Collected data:
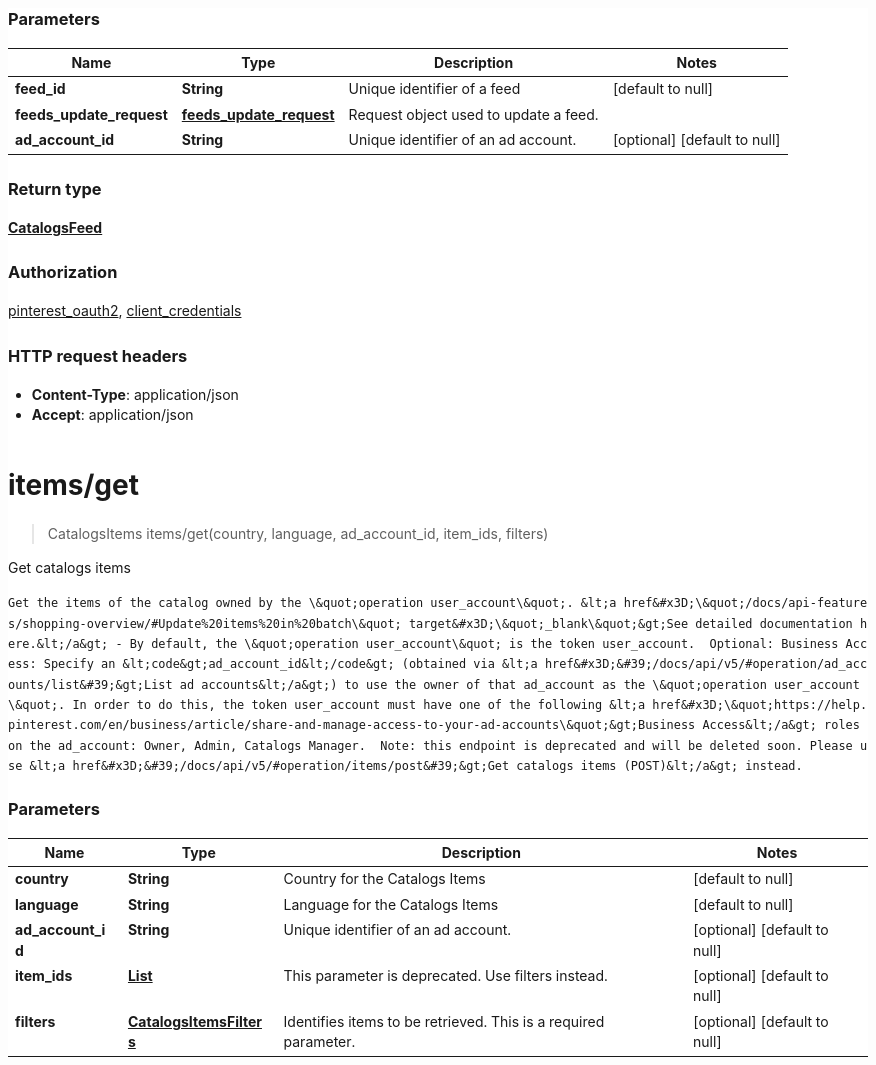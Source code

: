 ### Parameters

|Name | Type | Description  | Notes |
|------------- | ------------- | ------------- | -------------|
| **feed\_id** | **String**| Unique identifier of a feed | [default to null] |
| **feeds\_update\_request** | [**feeds_update_request**](../Models/feeds_update_request.md)| Request object used to update a feed. | |
| **ad\_account\_id** | **String**| Unique identifier of an ad account. | [optional] [default to null] |

### Return type

[**CatalogsFeed**](../Models/CatalogsFeed.md)

### Authorization

[pinterest_oauth2](../README.md#pinterest_oauth2), [client_credentials](../README.md#client_credentials)

### HTTP request headers

- **Content-Type**: application/json
- **Accept**: application/json

<a name="items/get"></a>
# **items/get**
> CatalogsItems items/get(country, language, ad\_account\_id, item\_ids, filters)

Get catalogs items

    Get the items of the catalog owned by the \&quot;operation user_account\&quot;. &lt;a href&#x3D;\&quot;/docs/api-features/shopping-overview/#Update%20items%20in%20batch\&quot; target&#x3D;\&quot;_blank\&quot;&gt;See detailed documentation here.&lt;/a&gt; - By default, the \&quot;operation user_account\&quot; is the token user_account.  Optional: Business Access: Specify an &lt;code&gt;ad_account_id&lt;/code&gt; (obtained via &lt;a href&#x3D;&#39;/docs/api/v5/#operation/ad_accounts/list&#39;&gt;List ad accounts&lt;/a&gt;) to use the owner of that ad_account as the \&quot;operation user_account\&quot;. In order to do this, the token user_account must have one of the following &lt;a href&#x3D;\&quot;https://help.pinterest.com/en/business/article/share-and-manage-access-to-your-ad-accounts\&quot;&gt;Business Access&lt;/a&gt; roles on the ad_account: Owner, Admin, Catalogs Manager.  Note: this endpoint is deprecated and will be deleted soon. Please use &lt;a href&#x3D;&#39;/docs/api/v5/#operation/items/post&#39;&gt;Get catalogs items (POST)&lt;/a&gt; instead.

### Parameters

|Name | Type | Description  | Notes |
|------------- | ------------- | ------------- | -------------|
| **country** | **String**| Country for the Catalogs Items | [default to null] |
| **language** | **String**| Language for the Catalogs Items | [default to null] |
| **ad\_account\_id** | **String**| Unique identifier of an ad account. | [optional] [default to null] |
| **item\_ids** | [**List**](../Models/String.md)| This parameter is deprecated. Use filters instead. | [optional] [default to null] |
| **filters** | [**CatalogsItemsFilters**](../Models/.md)| Identifies items to be retrieved. This is a required parameter. | [optional] [default to null] |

Exercise> Repeat every record above exactly, except the pictures.

Your response>
Source code

: ### Parameters

|Name | Type | Description  | Notes |
|------------- | ------------- | ------------- | -------------|
| **feed\_id** | **String**| Unique identifier of a feed | [default to null] |
| **feeds\_update\_request** | [**feeds_update_request**](../Models/feeds_update_request.md)| Request object used to update a feed. | |
| **ad\_account\_id** | **String**| Unique identifier of an ad account. | [optional] [default to null] |

### Return type

[**CatalogsFeed**](../Models/CatalogsFeed.md)

### Authorization

[pinterest_oauth2](../README.md#pinterest_oauth2), [client_credentials](../README.md#client_credentials)

### HTTP request headers

- **Content-Type**: application/json
- **Accept**: application/json

<a name="items/get"></a>
# **items/get**
> CatalogsItems items/get(country, language, ad\_account\_id, item\_ids, filters)

Get catalogs items

    Get the items of the catalog owned by the \&quot;operation user_account\&quot;. &lt;a href&#x3D;\&quot;/docs/api-features/shopping-overview/#Update%20items%20in%20batch\&quot; target&#x3D;\&quot;_blank\&quot;&gt;See detailed documentation here.&lt;/a&gt; - By default, the \&quot;operation user_account\&quot; is the token user_account.  Optional: Business Access: Specify an &lt;code&gt;ad_account_id&lt;/code&gt; (obtained via &lt;a href&#x3D;&#39;/docs/api/v5/#operation/ad_accounts/list&#39;&gt;List ad accounts&lt;/a&gt;) to use the owner of that ad_account as the \&quot;operation user_account\&quot;. In order to do this, the token user_account must have one of the following &lt;a href&#x3D;\&quot;https://help.pinterest.com/en/business/article/share-and-manage-access-to-your-ad-accounts\&quot;&gt;Business Access&lt;/a&gt; roles on the ad_account: Owner, Admin, Catalogs Manager.  Note: this endpoint is deprecated and will be deleted soon. Please use &lt;a href&#x3D;&#39;/docs/api/v5/#operation/items/post&#39;&gt;Get catalogs items (POST)&lt;/a&gt; instead.

### Parameters

|Name | Type | Description  | Notes |
|------------- | ------------- | ------------- | -------------|
| **country** | **String**| Country for the Catalogs Items | [default to null] |
| **language** | **String**| Language for the Catalogs Items | [default to null] |
| **ad\_account\_id** | **String**| Unique identifier of an ad account. | [optional] [default to null] |
| **item\_ids** | [**List**](../Models/String.md)| This parameter is deprecated. Use filters instead. | [optional] [default to null] |
| **filters** | [**CatalogsItemsFilters**](../Models/.md)| Identifies items to be retrieved. This is a required parameter. | [optional] [default to null] |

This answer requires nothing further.